Emmy-Nominated Actress Carmen Zapata Dies At 86


Emmy-nominated actress, educator, and minority rights advocate Carmen Zapata died Sunday of heart problems. She was 86.

Zapata died in her Van Nuys-area home, according to Luis Vela, marketing manager for the Bilingual Foundation of the Arts in Los Angeles.

“She was an inspiration for me,” Vela said. “She taught me that art is the key to resolving differences in the community.” He also said that Zapata said she wanted to be remembered as an educator.

Born in New York City to a Mexican father and Argentine mother, Carmen Zapata co-founded the Bilingual Foundation in 1973 with Cuban-born actress and playwright Margarita Galban and Argentine-born set designer Estela Scarlata. The foundation produces four plays a year that alternate in English and Spanish. Some of the shows are taken on the road by production companies.

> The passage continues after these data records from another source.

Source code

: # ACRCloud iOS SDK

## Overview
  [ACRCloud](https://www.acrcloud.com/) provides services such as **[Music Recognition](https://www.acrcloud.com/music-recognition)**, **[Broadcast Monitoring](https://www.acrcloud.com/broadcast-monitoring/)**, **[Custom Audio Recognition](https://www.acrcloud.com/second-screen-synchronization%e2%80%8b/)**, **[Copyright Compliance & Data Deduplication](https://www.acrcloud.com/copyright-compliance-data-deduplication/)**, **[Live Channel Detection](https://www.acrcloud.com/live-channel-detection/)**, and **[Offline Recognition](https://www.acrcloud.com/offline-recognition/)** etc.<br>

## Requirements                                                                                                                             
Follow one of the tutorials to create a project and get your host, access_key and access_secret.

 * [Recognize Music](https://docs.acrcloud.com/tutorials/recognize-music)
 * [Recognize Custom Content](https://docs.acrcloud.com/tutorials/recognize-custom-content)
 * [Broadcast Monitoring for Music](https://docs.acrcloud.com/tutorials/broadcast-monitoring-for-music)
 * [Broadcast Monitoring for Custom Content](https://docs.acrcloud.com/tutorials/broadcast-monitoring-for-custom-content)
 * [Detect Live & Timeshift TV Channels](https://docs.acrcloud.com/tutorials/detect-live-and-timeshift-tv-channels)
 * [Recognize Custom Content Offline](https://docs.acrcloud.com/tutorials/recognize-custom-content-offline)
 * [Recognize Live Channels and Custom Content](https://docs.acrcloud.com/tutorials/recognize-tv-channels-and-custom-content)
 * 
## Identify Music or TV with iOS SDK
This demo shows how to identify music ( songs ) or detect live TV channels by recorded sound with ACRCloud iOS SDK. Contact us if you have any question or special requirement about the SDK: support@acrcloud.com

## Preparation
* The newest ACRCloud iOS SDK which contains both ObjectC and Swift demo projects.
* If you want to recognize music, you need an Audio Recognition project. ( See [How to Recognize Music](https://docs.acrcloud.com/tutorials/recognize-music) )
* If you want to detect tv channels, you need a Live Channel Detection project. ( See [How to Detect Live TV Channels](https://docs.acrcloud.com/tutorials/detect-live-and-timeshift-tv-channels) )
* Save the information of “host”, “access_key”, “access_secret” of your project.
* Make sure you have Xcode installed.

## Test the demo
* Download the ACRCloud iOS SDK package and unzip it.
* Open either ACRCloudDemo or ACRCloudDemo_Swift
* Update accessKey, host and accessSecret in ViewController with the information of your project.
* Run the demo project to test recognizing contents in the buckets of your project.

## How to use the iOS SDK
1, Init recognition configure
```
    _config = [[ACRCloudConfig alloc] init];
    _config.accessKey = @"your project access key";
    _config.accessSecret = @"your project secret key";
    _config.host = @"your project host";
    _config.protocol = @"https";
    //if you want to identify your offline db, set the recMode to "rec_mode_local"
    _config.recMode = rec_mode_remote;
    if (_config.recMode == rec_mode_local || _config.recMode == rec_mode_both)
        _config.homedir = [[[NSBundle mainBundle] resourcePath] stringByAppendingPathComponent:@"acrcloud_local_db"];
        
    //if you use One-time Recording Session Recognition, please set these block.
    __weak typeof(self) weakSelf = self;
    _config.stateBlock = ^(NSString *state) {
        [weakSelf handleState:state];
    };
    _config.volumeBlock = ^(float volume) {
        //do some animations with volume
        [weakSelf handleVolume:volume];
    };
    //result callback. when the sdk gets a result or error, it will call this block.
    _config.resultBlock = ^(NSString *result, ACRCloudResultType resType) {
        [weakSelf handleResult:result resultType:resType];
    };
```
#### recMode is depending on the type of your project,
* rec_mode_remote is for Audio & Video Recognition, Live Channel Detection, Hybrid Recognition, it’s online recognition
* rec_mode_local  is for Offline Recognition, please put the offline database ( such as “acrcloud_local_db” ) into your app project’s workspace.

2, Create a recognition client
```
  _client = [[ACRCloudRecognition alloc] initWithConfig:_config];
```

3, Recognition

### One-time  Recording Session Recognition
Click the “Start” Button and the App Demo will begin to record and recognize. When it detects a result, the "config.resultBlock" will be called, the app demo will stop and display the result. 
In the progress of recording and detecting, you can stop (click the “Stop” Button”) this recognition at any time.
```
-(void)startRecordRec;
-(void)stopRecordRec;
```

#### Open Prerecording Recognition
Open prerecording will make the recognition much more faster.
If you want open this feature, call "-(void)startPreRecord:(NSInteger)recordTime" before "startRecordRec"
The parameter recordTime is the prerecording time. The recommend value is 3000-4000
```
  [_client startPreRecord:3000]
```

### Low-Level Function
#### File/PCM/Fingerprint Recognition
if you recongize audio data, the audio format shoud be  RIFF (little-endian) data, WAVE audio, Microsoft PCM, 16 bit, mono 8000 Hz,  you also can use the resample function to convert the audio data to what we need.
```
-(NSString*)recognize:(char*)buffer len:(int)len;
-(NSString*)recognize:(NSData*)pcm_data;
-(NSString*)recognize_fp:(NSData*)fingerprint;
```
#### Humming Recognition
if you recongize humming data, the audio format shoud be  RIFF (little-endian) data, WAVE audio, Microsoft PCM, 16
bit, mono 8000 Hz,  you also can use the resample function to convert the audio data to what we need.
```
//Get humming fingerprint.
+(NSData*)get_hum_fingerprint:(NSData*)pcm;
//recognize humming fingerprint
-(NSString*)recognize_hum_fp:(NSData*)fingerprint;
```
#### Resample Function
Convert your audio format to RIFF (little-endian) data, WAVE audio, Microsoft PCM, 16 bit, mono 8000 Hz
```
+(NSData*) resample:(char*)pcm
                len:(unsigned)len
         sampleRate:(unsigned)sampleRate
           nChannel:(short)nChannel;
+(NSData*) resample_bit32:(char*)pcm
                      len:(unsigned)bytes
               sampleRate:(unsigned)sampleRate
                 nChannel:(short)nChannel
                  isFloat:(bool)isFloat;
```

Zapata also co-founded the Screen Actors Guild Ethnic Minority Committee with Ricardo Montalban, Edith Diaz, and Henry Darrow in 1972. The committee changed its name to the Ethnic Equal Opportunities Committee a decade later.

Zapata had been in over one hundred movies and shows, including Sister Act, Married… with Children, and Batman: The Animated Series. One of her longest-running roles was on the bilingual children’s program Villa Allegre. Zapata played the lead character, Dona Luz, for nine years.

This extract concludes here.